● INSTRUCTIONS FOR THE TASK: The records that follow must be reproduced in full, exactly as written.

● DATASET CONTENT:

<<<<

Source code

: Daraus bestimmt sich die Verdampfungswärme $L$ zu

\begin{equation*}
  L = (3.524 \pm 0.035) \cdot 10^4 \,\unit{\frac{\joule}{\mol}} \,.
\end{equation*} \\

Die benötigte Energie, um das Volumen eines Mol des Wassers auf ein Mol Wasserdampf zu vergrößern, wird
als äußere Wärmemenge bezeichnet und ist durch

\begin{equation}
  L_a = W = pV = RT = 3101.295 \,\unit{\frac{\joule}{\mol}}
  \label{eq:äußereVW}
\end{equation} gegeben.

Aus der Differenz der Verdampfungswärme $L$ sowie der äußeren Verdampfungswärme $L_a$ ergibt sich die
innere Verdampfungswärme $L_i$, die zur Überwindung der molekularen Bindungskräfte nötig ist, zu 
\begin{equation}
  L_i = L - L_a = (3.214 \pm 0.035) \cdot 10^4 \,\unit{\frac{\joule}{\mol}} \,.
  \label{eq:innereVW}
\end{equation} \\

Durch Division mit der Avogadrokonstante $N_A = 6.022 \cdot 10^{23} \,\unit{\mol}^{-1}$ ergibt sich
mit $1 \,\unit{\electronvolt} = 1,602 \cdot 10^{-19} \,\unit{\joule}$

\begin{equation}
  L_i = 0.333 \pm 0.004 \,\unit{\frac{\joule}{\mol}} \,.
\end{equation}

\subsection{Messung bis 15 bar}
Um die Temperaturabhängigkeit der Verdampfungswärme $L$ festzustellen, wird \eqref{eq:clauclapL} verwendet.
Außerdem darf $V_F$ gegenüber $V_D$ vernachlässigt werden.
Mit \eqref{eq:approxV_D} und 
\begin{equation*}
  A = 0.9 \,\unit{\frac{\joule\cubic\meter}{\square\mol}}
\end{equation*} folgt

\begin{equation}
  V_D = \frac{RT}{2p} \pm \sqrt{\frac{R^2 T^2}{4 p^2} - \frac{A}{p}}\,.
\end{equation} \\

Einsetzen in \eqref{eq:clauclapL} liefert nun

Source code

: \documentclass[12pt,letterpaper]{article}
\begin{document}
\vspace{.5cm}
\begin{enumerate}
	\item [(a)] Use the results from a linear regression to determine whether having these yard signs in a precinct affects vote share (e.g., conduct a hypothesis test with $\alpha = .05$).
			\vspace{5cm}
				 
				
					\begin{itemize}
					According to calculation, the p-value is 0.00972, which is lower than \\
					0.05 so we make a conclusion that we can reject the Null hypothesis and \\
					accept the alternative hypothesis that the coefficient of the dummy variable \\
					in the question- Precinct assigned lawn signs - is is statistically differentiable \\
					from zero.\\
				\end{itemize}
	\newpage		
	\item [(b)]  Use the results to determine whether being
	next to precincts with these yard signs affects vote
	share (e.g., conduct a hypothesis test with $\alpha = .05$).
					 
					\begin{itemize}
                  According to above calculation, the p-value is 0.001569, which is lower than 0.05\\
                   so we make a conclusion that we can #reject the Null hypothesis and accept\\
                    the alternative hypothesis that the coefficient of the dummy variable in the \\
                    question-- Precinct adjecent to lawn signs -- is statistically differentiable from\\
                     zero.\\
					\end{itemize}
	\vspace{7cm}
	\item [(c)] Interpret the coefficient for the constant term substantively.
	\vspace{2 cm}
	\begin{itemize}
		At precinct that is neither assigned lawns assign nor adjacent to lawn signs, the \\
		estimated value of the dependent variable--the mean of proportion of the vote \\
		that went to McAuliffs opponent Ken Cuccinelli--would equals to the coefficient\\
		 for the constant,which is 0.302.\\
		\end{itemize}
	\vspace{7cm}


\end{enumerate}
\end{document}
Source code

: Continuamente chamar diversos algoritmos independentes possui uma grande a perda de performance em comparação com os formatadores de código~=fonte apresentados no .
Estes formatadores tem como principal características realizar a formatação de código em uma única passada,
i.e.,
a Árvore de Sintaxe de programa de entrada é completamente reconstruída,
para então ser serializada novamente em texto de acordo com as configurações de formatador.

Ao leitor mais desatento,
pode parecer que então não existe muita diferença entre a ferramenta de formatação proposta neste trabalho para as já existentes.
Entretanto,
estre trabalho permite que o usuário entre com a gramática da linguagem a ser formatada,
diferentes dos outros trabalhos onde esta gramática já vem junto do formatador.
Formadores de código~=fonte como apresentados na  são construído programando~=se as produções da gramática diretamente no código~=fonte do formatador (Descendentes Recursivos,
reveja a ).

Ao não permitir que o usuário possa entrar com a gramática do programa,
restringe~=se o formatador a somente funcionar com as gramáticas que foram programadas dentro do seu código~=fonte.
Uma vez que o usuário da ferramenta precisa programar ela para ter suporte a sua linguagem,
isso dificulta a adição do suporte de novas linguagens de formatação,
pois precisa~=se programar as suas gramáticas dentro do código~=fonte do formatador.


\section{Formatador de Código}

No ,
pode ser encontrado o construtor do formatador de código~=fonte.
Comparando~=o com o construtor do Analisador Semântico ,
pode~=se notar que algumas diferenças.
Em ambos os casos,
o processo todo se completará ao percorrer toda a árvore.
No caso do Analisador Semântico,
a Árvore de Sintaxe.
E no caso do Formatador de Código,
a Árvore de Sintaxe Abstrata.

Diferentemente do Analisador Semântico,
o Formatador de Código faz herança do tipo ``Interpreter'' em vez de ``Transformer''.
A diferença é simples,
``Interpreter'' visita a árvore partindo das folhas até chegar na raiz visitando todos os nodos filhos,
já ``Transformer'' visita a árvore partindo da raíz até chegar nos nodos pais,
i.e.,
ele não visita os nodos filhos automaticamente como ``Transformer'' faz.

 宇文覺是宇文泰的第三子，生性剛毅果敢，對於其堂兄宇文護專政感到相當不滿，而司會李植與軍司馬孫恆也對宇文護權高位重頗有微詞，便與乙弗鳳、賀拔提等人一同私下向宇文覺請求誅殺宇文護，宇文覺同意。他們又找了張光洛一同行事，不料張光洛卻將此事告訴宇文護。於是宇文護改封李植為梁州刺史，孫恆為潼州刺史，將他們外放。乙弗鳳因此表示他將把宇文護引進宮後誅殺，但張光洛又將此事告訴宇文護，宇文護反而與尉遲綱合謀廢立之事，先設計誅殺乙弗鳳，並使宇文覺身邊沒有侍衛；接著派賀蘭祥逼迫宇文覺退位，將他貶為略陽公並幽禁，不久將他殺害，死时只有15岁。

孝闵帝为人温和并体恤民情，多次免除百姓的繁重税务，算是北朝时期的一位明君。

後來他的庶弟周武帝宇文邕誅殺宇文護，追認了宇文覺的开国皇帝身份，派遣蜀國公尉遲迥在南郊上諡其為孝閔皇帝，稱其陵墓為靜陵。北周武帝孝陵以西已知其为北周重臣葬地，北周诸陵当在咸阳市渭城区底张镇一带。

>>>>

● YOUR SOLUTION:
Source code

: Daraus bestimmt sich die Verdampfungswärme $L$ zu

\begin{equation*}
  L = (3.524 \pm 0.035) \cdot 10^4 \,\unit{\frac{\joule}{\mol}} \,.
\end{equation*} \\

Die benötigte Energie, um das Volumen eines Mol des Wassers auf ein Mol Wasserdampf zu vergrößern, wird
als äußere Wärmemenge bezeichnet und ist durch

\begin{equation}
  L_a = W = pV = RT = 3101.295 \,\unit{\frac{\joule}{\mol}}
  \label{eq:äußereVW}
\end{equation} gegeben.

Aus der Differenz der Verdampfungswärme $L$ sowie der äußeren Verdampfungswärme $L_a$ ergibt sich die
innere Verdampfungswärme $L_i$, die zur Überwindung der molekularen Bindungskräfte nötig ist, zu 
\begin{equation}
  L_i = L - L_a = (3.214 \pm 0.035) \cdot 10^4 \,\unit{\frac{\joule}{\mol}} \,.
  \label{eq:innereVW}
\end{equation} \\

Durch Division mit der Avogadrokonstante $N_A = 6.022 \cdot 10^{23} \,\unit{\mol}^{-1}$ ergibt sich
mit $1 \,\unit{\electronvolt} = 1,602 \cdot 10^{-19} \,\unit{\joule}$

\begin{equation}
  L_i = 0.333 \pm 0.004 \,\unit{\frac{\joule}{\mol}} \,.
\end{equation}

\subsection{Messung bis 15 bar}
Um die Temperaturabhängigkeit der Verdampfungswärme $L$ festzustellen, wird \eqref{eq:clauclapL} verwendet.
Außerdem darf $V_F$ gegenüber $V_D$ vernachlässigt werden.
Mit \eqref{eq:approxV_D} und 
\begin{equation*}
  A = 0.9 \,\unit{\frac{\joule\cubic\meter}{\square\mol}}
\end{equation*} folgt

\begin{equation}
  V_D = \frac{RT}{2p} \pm \sqrt{\frac{R^2 T^2}{4 p^2} - \frac{A}{p}}\,.
\end{equation} \\

Einsetzen in \eqref{eq:clauclapL} liefert nun

Source code

: \documentclass[12pt,letterpaper]{article}
\begin{document}
\vspace{.5cm}
\begin{enumerate}
	\item [(a)] Use the results from a linear regression to determine whether having these yard signs in a precinct affects vote share (e.g., conduct a hypothesis test with $\alpha = .05$).
			\vspace{5cm}
				 
				
					\begin{itemize}
					According to calculation, the p-value is 0.00972, which is lower than \\
					0.05 so we make a conclusion that we can reject the Null hypothesis and \\
					accept the alternative hypothesis that the coefficient of the dummy variable \\
					in the question- Precinct assigned lawn signs - is is statistically differentiable \\
					from zero.\\
				\end{itemize}
	\newpage		
	\item [(b)]  Use the results to determine whether being
	next to precincts with these yard signs affects vote
	share (e.g., conduct a hypothesis test with $\alpha = .05$).
					 
					\begin{itemize}
                  According to above calculation, the p-value is 0.001569, which is lower than 0.05\\
                   so we make a conclusion that we can #reject the Null hypothesis and accept\\
                    the alternative hypothesis that the coefficient of the dummy variable in the \\
                    question-- Precinct adjecent to lawn signs -- is statistically differentiable from\\
                     zero.\\
					\end{itemize}
	\vspace{7cm}
	\item [(c)] Interpret the coefficient for the constant term substantively.
	\vspace{2 cm}
	\begin{itemize}
		At precinct that is neither assigned lawns assign nor adjacent to lawn signs, the \\
		estimated value of the dependent variable--the mean of proportion of the vote \\
		that went to McAuliffs opponent Ken Cuccinelli--would equals to the coefficient\\
		 for the constant,which is 0.302.\\
		\end{itemize}
	\vspace{7cm}


\end{enumerate}
\end{document}
Source code

: Continuamente chamar diversos algoritmos independentes possui uma grande a perda de performance em comparação com os formatadores de código~=fonte apresentados no .
Estes formatadores tem como principal características realizar a formatação de código em uma única passada,
i.e.,
a Árvore de Sintaxe de programa de entrada é completamente reconstruída,
para então ser serializada novamente em texto de acordo com as configurações de formatador.

Ao leitor mais desatento,
pode parecer que então não existe muita diferença entre a ferramenta de formatação proposta neste trabalho para as já existentes.
Entretanto,
estre trabalho permite que o usuário entre com a gramática da linguagem a ser formatada,
diferentes dos outros trabalhos onde esta gramática já vem junto do formatador.
Formadores de código~=fonte como apresentados na  são construído programando~=se as produções da gramática diretamente no código~=fonte do formatador (Descendentes Recursivos,
reveja a ).

Ao não permitir que o usuário possa entrar com a gramática do programa,
restringe~=se o formatador a somente funcionar com as gramáticas que foram programadas dentro do seu código~=fonte.
Uma vez que o usuário da ferramenta precisa programar ela para ter suporte a sua linguagem,
isso dificulta a adição do suporte de novas linguagens de formatação,
pois precisa~=se programar as suas gramáticas dentro do código~=fonte do formatador.


\section{Formatador de Código}

No ,
pode ser encontrado o construtor do formatador de código~=fonte.
Comparando~=o com o construtor do Analisador Semântico ,
pode~=se notar que algumas diferenças.
Em ambos os casos,
o processo todo se completará ao percorrer toda a árvore.
No caso do Analisador Semântico,
a Árvore de Sintaxe.
E no caso do Formatador de Código,
a Árvore de Sintaxe Abstrata.

Diferentemente do Analisador Semântico,
o Formatador de Código faz herança do tipo ``Interpreter'' em vez de ``Transformer''.
A diferença é simples,
``Interpreter'' visita a árvore partindo das folhas até chegar na raiz visitando todos os nodos filhos,
já ``Transformer'' visita a árvore partindo da raíz até chegar nos nodos pais,
i.e.,
ele não visita os nodos filhos automaticamente como ``Transformer'' faz.

 宇文覺是宇文泰的第三子，生性剛毅果敢，對於其堂兄宇文護專政感到相當不滿，而司會李植與軍司馬孫恆也對宇文護權高位重頗有微詞，便與乙弗鳳、賀拔提等人一同私下向宇文覺請求誅殺宇文護，宇文覺同意。他們又找了張光洛一同行事，不料張光洛卻將此事告訴宇文護。於是宇文護改封李植為梁州刺史，孫恆為潼州刺史，將他們外放。乙弗鳳因此表示他將把宇文護引進宮後誅殺，但張光洛又將此事告訴宇文護，宇文護反而與尉遲綱合謀廢立之事，先設計誅殺乙弗鳳，並使宇文覺身邊沒有侍衛；接著派賀蘭祥逼迫宇文覺退位，將他貶為略陽公並幽禁，不久將他殺害，死时只有15岁。

孝闵帝为人温和并体恤民情，多次免除百姓的繁重税务，算是北朝时期的一位明君。

後來他的庶弟周武帝宇文邕誅殺宇文護，追認了宇文覺的开国皇帝身份，派遣蜀國公尉遲迥在南郊上諡其為孝閔皇帝，稱其陵墓為靜陵。北周武帝孝陵以西已知其为北周重臣葬地，北周诸陵当在咸阳市渭城区底张镇一带。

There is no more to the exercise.